Rendered images with source text
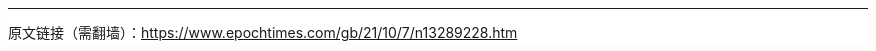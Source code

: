  <div id="below_article_ad">
 </div>
</div>


---

原文链接（需翻墙）：https://www.epochtimes.com/gb/21/10/7/n13289228.htm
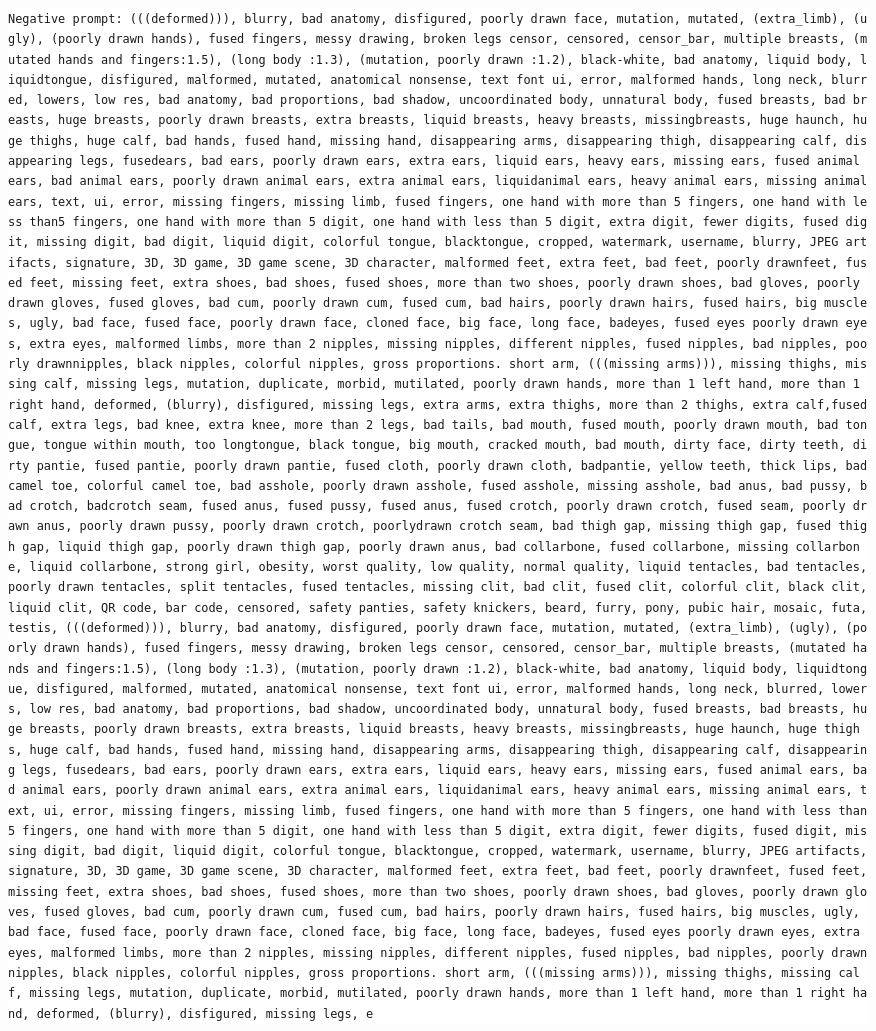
 ```
Negative prompt: (((deformed))), blurry, bad anatomy, disfigured, poorly drawn face, mutation, mutated, (extra_limb), (ugly), (poorly drawn hands), fused fingers, messy drawing, broken legs censor, censored, censor_bar, multiple breasts, (mutated hands and fingers:1.5), (long body :1.3), (mutation, poorly drawn :1.2), black-white, bad anatomy, liquid body, liquidtongue, disfigured, malformed, mutated, anatomical nonsense, text font ui, error, malformed hands, long neck, blurred, lowers, low res, bad anatomy, bad proportions, bad shadow, uncoordinated body, unnatural body, fused breasts, bad breasts, huge breasts, poorly drawn breasts, extra breasts, liquid breasts, heavy breasts, missingbreasts, huge haunch, huge thighs, huge calf, bad hands, fused hand, missing hand, disappearing arms, disappearing thigh, disappearing calf, disappearing legs, fusedears, bad ears, poorly drawn ears, extra ears, liquid ears, heavy ears, missing ears, fused animal ears, bad animal ears, poorly drawn animal ears, extra animal ears, liquidanimal ears, heavy animal ears, missing animal ears, text, ui, error, missing fingers, missing limb, fused fingers, one hand with more than 5 fingers, one hand with less than5 fingers, one hand with more than 5 digit, one hand with less than 5 digit, extra digit, fewer digits, fused digit, missing digit, bad digit, liquid digit, colorful tongue, blacktongue, cropped, watermark, username, blurry, JPEG artifacts, signature, 3D, 3D game, 3D game scene, 3D character, malformed feet, extra feet, bad feet, poorly drawnfeet, fused feet, missing feet, extra shoes, bad shoes, fused shoes, more than two shoes, poorly drawn shoes, bad gloves, poorly drawn gloves, fused gloves, bad cum, poorly drawn cum, fused cum, bad hairs, poorly drawn hairs, fused hairs, big muscles, ugly, bad face, fused face, poorly drawn face, cloned face, big face, long face, badeyes, fused eyes poorly drawn eyes, extra eyes, malformed limbs, more than 2 nipples, missing nipples, different nipples, fused nipples, bad nipples, poorly drawnnipples, black nipples, colorful nipples, gross proportions. short arm, (((missing arms))), missing thighs, missing calf, missing legs, mutation, duplicate, morbid, mutilated, poorly drawn hands, more than 1 left hand, more than 1 right hand, deformed, (blurry), disfigured, missing legs, extra arms, extra thighs, more than 2 thighs, extra calf,fused calf, extra legs, bad knee, extra knee, more than 2 legs, bad tails, bad mouth, fused mouth, poorly drawn mouth, bad tongue, tongue within mouth, too longtongue, black tongue, big mouth, cracked mouth, bad mouth, dirty face, dirty teeth, dirty pantie, fused pantie, poorly drawn pantie, fused cloth, poorly drawn cloth, badpantie, yellow teeth, thick lips, bad camel toe, colorful camel toe, bad asshole, poorly drawn asshole, fused asshole, missing asshole, bad anus, bad pussy, bad crotch, badcrotch seam, fused anus, fused pussy, fused anus, fused crotch, poorly drawn crotch, fused seam, poorly drawn anus, poorly drawn pussy, poorly drawn crotch, poorlydrawn crotch seam, bad thigh gap, missing thigh gap, fused thigh gap, liquid thigh gap, poorly drawn thigh gap, poorly drawn anus, bad collarbone, fused collarbone, missing collarbone, liquid collarbone, strong girl, obesity, worst quality, low quality, normal quality, liquid tentacles, bad tentacles, poorly drawn tentacles, split tentacles, fused tentacles, missing clit, bad clit, fused clit, colorful clit, black clit, liquid clit, QR code, bar code, censored, safety panties, safety knickers, beard, furry, pony, pubic hair, mosaic, futa, testis, (((deformed))), blurry, bad anatomy, disfigured, poorly drawn face, mutation, mutated, (extra_limb), (ugly), (poorly drawn hands), fused fingers, messy drawing, broken legs censor, censored, censor_bar, multiple breasts, (mutated hands and fingers:1.5), (long body :1.3), (mutation, poorly drawn :1.2), black-white, bad anatomy, liquid body, liquidtongue, disfigured, malformed, mutated, anatomical nonsense, text font ui, error, malformed hands, long neck, blurred, lowers, low res, bad anatomy, bad proportions, bad shadow, uncoordinated body, unnatural body, fused breasts, bad breasts, huge breasts, poorly drawn breasts, extra breasts, liquid breasts, heavy breasts, missingbreasts, huge haunch, huge thighs, huge calf, bad hands, fused hand, missing hand, disappearing arms, disappearing thigh, disappearing calf, disappearing legs, fusedears, bad ears, poorly drawn ears, extra ears, liquid ears, heavy ears, missing ears, fused animal ears, bad animal ears, poorly drawn animal ears, extra animal ears, liquidanimal ears, heavy animal ears, missing animal ears, text, ui, error, missing fingers, missing limb, fused fingers, one hand with more than 5 fingers, one hand with less than5 fingers, one hand with more than 5 digit, one hand with less than 5 digit, extra digit, fewer digits, fused digit, missing digit, bad digit, liquid digit, colorful tongue, blacktongue, cropped, watermark, username, blurry, JPEG artifacts, signature, 3D, 3D game, 3D game scene, 3D character, malformed feet, extra feet, bad feet, poorly drawnfeet, fused feet, missing feet, extra shoes, bad shoes, fused shoes, more than two shoes, poorly drawn shoes, bad gloves, poorly drawn gloves, fused gloves, bad cum, poorly drawn cum, fused cum, bad hairs, poorly drawn hairs, fused hairs, big muscles, ugly, bad face, fused face, poorly drawn face, cloned face, big face, long face, badeyes, fused eyes poorly drawn eyes, extra eyes, malformed limbs, more than 2 nipples, missing nipples, different nipples, fused nipples, bad nipples, poorly drawnnipples, black nipples, colorful nipples, gross proportions. short arm, (((missing arms))), missing thighs, missing calf, missing legs, mutation, duplicate, morbid, mutilated, poorly drawn hands, more than 1 left hand, more than 1 right hand, deformed, (blurry), disfigured, missing legs, e
```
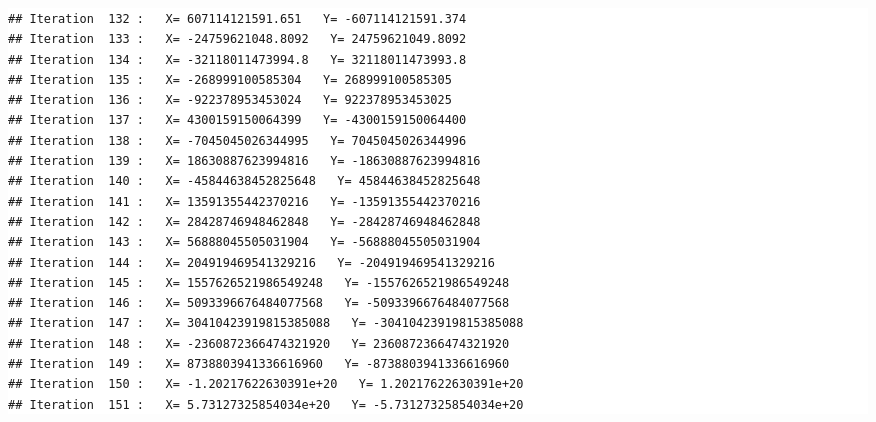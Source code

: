    ## Iteration  132 :   X= 607114121591.651   Y= -607114121591.374
    ## Iteration  133 :   X= -24759621048.8092   Y= 24759621049.8092
    ## Iteration  134 :   X= -32118011473994.8   Y= 32118011473993.8
    ## Iteration  135 :   X= -268999100585304   Y= 268999100585305
    ## Iteration  136 :   X= -922378953453024   Y= 922378953453025
    ## Iteration  137 :   X= 4300159150064399   Y= -4300159150064400
    ## Iteration  138 :   X= -7045045026344995   Y= 7045045026344996
    ## Iteration  139 :   X= 18630887623994816   Y= -18630887623994816
    ## Iteration  140 :   X= -45844638452825648   Y= 45844638452825648
    ## Iteration  141 :   X= 13591355442370216   Y= -13591355442370216
    ## Iteration  142 :   X= 28428746948462848   Y= -28428746948462848
    ## Iteration  143 :   X= 56888045505031904   Y= -56888045505031904
    ## Iteration  144 :   X= 204919469541329216   Y= -204919469541329216
    ## Iteration  145 :   X= 1557626521986549248   Y= -1557626521986549248
    ## Iteration  146 :   X= 5093396676484077568   Y= -5093396676484077568
    ## Iteration  147 :   X= 30410423919815385088   Y= -30410423919815385088
    ## Iteration  148 :   X= -2360872366474321920   Y= 2360872366474321920
    ## Iteration  149 :   X= 8738803941336616960   Y= -8738803941336616960
    ## Iteration  150 :   X= -1.20217622630391e+20   Y= 1.20217622630391e+20
    ## Iteration  151 :   X= 5.73127325854034e+20   Y= -5.73127325854034e+20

| TASK STATEMENT |
What is needed is an exact copy of every entry, with the pictures removed.

| PROBLEM SOLUTION |
Source code

:  <div id="below_article_ad">
 </div>
</div>


---

原文链接（需翻墙）：https://www.epochtimes.com/gb/21/10/7/n13289228.htm
 ```
Negative prompt: (((deformed))), blurry, bad anatomy, disfigured, poorly drawn face, mutation, mutated, (extra_limb), (ugly), (poorly drawn hands), fused fingers, messy drawing, broken legs censor, censored, censor_bar, multiple breasts, (mutated hands and fingers:1.5), (long body :1.3), (mutation, poorly drawn :1.2), black-white, bad anatomy, liquid body, liquidtongue, disfigured, malformed, mutated, anatomical nonsense, text font ui, error, malformed hands, long neck, blurred, lowers, low res, bad anatomy, bad proportions, bad shadow, uncoordinated body, unnatural body, fused breasts, bad breasts, huge breasts, poorly drawn breasts, extra breasts, liquid breasts, heavy breasts, missingbreasts, huge haunch, huge thighs, huge calf, bad hands, fused hand, missing hand, disappearing arms, disappearing thigh, disappearing calf, disappearing legs, fusedears, bad ears, poorly drawn ears, extra ears, liquid ears, heavy ears, missing ears, fused animal ears, bad animal ears, poorly drawn animal ears, extra animal ears, liquidanimal ears, heavy animal ears, missing animal ears, text, ui, error, missing fingers, missing limb, fused fingers, one hand with more than 5 fingers, one hand with less than5 fingers, one hand with more than 5 digit, one hand with less than 5 digit, extra digit, fewer digits, fused digit, missing digit, bad digit, liquid digit, colorful tongue, blacktongue, cropped, watermark, username, blurry, JPEG artifacts, signature, 3D, 3D game, 3D game scene, 3D character, malformed feet, extra feet, bad feet, poorly drawnfeet, fused feet, missing feet, extra shoes, bad shoes, fused shoes, more than two shoes, poorly drawn shoes, bad gloves, poorly drawn gloves, fused gloves, bad cum, poorly drawn cum, fused cum, bad hairs, poorly drawn hairs, fused hairs, big muscles, ugly, bad face, fused face, poorly drawn face, cloned face, big face, long face, badeyes, fused eyes poorly drawn eyes, extra eyes, malformed limbs, more than 2 nipples, missing nipples, different nipples, fused nipples, bad nipples, poorly drawnnipples, black nipples, colorful nipples, gross proportions. short arm, (((missing arms))), missing thighs, missing calf, missing legs, mutation, duplicate, morbid, mutilated, poorly drawn hands, more than 1 left hand, more than 1 right hand, deformed, (blurry), disfigured, missing legs, extra arms, extra thighs, more than 2 thighs, extra calf,fused calf, extra legs, bad knee, extra knee, more than 2 legs, bad tails, bad mouth, fused mouth, poorly drawn mouth, bad tongue, tongue within mouth, too longtongue, black tongue, big mouth, cracked mouth, bad mouth, dirty face, dirty teeth, dirty pantie, fused pantie, poorly drawn pantie, fused cloth, poorly drawn cloth, badpantie, yellow teeth, thick lips, bad camel toe, colorful camel toe, bad asshole, poorly drawn asshole, fused asshole, missing asshole, bad anus, bad pussy, bad crotch, badcrotch seam, fused anus, fused pussy, fused anus, fused crotch, poorly drawn crotch, fused seam, poorly drawn anus, poorly drawn pussy, poorly drawn crotch, poorlydrawn crotch seam, bad thigh gap, missing thigh gap, fused thigh gap, liquid thigh gap, poorly drawn thigh gap, poorly drawn anus, bad collarbone, fused collarbone, missing collarbone, liquid collarbone, strong girl, obesity, worst quality, low quality, normal quality, liquid tentacles, bad tentacles, poorly drawn tentacles, split tentacles, fused tentacles, missing clit, bad clit, fused clit, colorful clit, black clit, liquid clit, QR code, bar code, censored, safety panties, safety knickers, beard, furry, pony, pubic hair, mosaic, futa, testis, (((deformed))), blurry, bad anatomy, disfigured, poorly drawn face, mutation, mutated, (extra_limb), (ugly), (poorly drawn hands), fused fingers, messy drawing, broken legs censor, censored, censor_bar, multiple breasts, (mutated hands and fingers:1.5), (long body :1.3), (mutation, poorly drawn :1.2), black-white, bad anatomy, liquid body, liquidtongue, disfigured, malformed, mutated, anatomical nonsense, text font ui, error, malformed hands, long neck, blurred, lowers, low res, bad anatomy, bad proportions, bad shadow, uncoordinated body, unnatural body, fused breasts, bad breasts, huge breasts, poorly drawn breasts, extra breasts, liquid breasts, heavy breasts, missingbreasts, huge haunch, huge thighs, huge calf, bad hands, fused hand, missing hand, disappearing arms, disappearing thigh, disappearing calf, disappearing legs, fusedears, bad ears, poorly drawn ears, extra ears, liquid ears, heavy ears, missing ears, fused animal ears, bad animal ears, poorly drawn animal ears, extra animal ears, liquidanimal ears, heavy animal ears, missing animal ears, text, ui, error, missing fingers, missing limb, fused fingers, one hand with more than 5 fingers, one hand with less than5 fingers, one hand with more than 5 digit, one hand with less than 5 digit, extra digit, fewer digits, fused digit, missing digit, bad digit, liquid digit, colorful tongue, blacktongue, cropped, watermark, username, blurry, JPEG artifacts, signature, 3D, 3D game, 3D game scene, 3D character, malformed feet, extra feet, bad feet, poorly drawnfeet, fused feet, missing feet, extra shoes, bad shoes, fused shoes, more than two shoes, poorly drawn shoes, bad gloves, poorly drawn gloves, fused gloves, bad cum, poorly drawn cum, fused cum, bad hairs, poorly drawn hairs, fused hairs, big muscles, ugly, bad face, fused face, poorly drawn face, cloned face, big face, long face, badeyes, fused eyes poorly drawn eyes, extra eyes, malformed limbs, more than 2 nipples, missing nipples, different nipples, fused nipples, bad nipples, poorly drawnnipples, black nipples, colorful nipples, gross proportions. short arm, (((missing arms))), missing thighs, missing calf, missing legs, mutation, duplicate, morbid, mutilated, poorly drawn hands, more than 1 left hand, more than 1 right hand, deformed, (blurry), disfigured, missing legs, e
```
Source code

:    ## Iteration  132 :   X= 607114121591.651   Y= -607114121591.374
    ## Iteration  133 :   X= -24759621048.8092   Y= 24759621049.8092
    ## Iteration  134 :   X= -32118011473994.8   Y= 32118011473993.8
    ## Iteration  135 :   X= -268999100585304   Y= 268999100585305
    ## Iteration  136 :   X= -922378953453024   Y= 922378953453025
    ## Iteration  137 :   X= 4300159150064399   Y= -4300159150064400
    ## Iteration  138 :   X= -7045045026344995   Y= 7045045026344996
    ## Iteration  139 :   X= 18630887623994816   Y= -18630887623994816
    ## Iteration  140 :   X= -45844638452825648   Y= 45844638452825648
    ## Iteration  141 :   X= 13591355442370216   Y= -13591355442370216
    ## Iteration  142 :   X= 28428746948462848   Y= -28428746948462848
    ## Iteration  143 :   X= 56888045505031904   Y= -56888045505031904
    ## Iteration  144 :   X= 204919469541329216   Y= -204919469541329216
    ## Iteration  145 :   X= 1557626521986549248   Y= -1557626521986549248
    ## Iteration  146 :   X= 5093396676484077568   Y= -5093396676484077568
    ## Iteration  147 :   X= 30410423919815385088   Y= -30410423919815385088
    ## Iteration  148 :   X= -2360872366474321920   Y= 2360872366474321920
    ## Iteration  149 :   X= 8738803941336616960   Y= -8738803941336616960
    ## Iteration  150 :   X= -1.20217622630391e+20   Y= 1.20217622630391e+20
    ## Iteration  151 :   X= 5.73127325854034e+20   Y= -5.73127325854034e+20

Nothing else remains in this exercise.